Cuando me pregunto por el origen de este vicio de crear reciclando, me gusta pensar que esa semillita la plantó ella y que por fin después de muchos años ha germinado. Así que Cuquinuni es también mi pequeño homenaje a las piruletas de azúcar tostado, a la rueda del churumbel, a los cuentos sin final, a las suelas de zapatos pintadas, a las extensiones con superglue que le hizo a su vecina. A las miles de anécdotas locas que nacían de sus intentos de solucionar problemas.

Mi abuela sabía hacer de todo y sin tener de nada. Una mujer de recursos, que se atrevía a intentar hacer o arreglar cualquier cosa.
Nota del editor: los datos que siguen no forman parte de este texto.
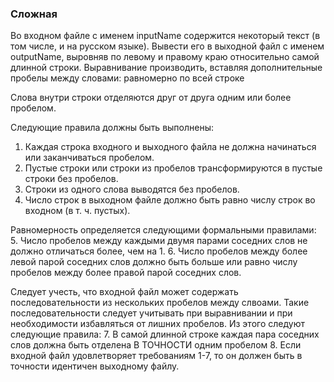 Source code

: ### Сложная

Во входном файле с именем inputName содержится некоторый текст
(в том числе, и на русском языке). Вывести его в выходной файл с именем
outputName, выровняв по левому и правому краю относительно самой длинной строки.
Выравнивание производить, вставляя дополнительные пробелы между словами:
равномерно по всей строке

Слова внутри строки отделяются друг от друга одним или более пробелом.

Следующие правила должны быть выполнены:
1. Каждая строка входного и выходного файла не должна начинаться или заканчиваться пробелом.
2. Пустые строки или строки из пробелов трансформируются в пустые строки без пробелов.
3. Строки из одного слова выводятся без пробелов.
4. Число строк в выходном файле должно быть равно числу строк во входном (в т. ч. пустых).

Равномерность определяется следующими формальными правилами:
5. Число пробелов между каждыми двумя парами соседних слов не должно
отличаться более, чем на 1.
6. Число пробелов между более левой парой соседних слов должно быть больше
или равно числу пробелов между более правой парой соседних слов.

Следует учесть, что входной файл может содержать последовательности из нескольких
пробелов  между слвоами. Такие последовательности следует учитывать при выравнивании
и при необходимости избавляться от лишних пробелов. Из этого следуют следующие правила:
7. В самой длинной строке каждая пара соседних слов должна быть отделена
В ТОЧНОСТИ одним пробелом
8. Если входной файл удовлетворяет требованиям 1-7, то он должен быть в точности
идентичен выходному файлу.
Puede que la necesidad le ayudara a agudizar su ingenio, pero además era una mujer extraordinariamente creativa. Miraba el mundo pensando en que todo podía ser reutilizado. Guardaba miles de cosas -aparentemente inútiles- en un armario y luego, por arte de magia, las sacaba convertidas en maravillas.

Ese armario siempre fue objeto de mi deseo. Desde niña me gustaba curiosear dentro, le sacaba todos los chismes y siempre aparecía algo interesante que poder reutilizar.

Carmen, siempre será para mi el verano junto al mar. Hoy, en el día que se cumplen cinco años de que la primavera llegó a mi vida, se ha ido el verano. Pero se que la brisa del mar seguirá viviendo en mi porque parte de lo soy se lo debo a mi abuela Carmen, La Recicladora.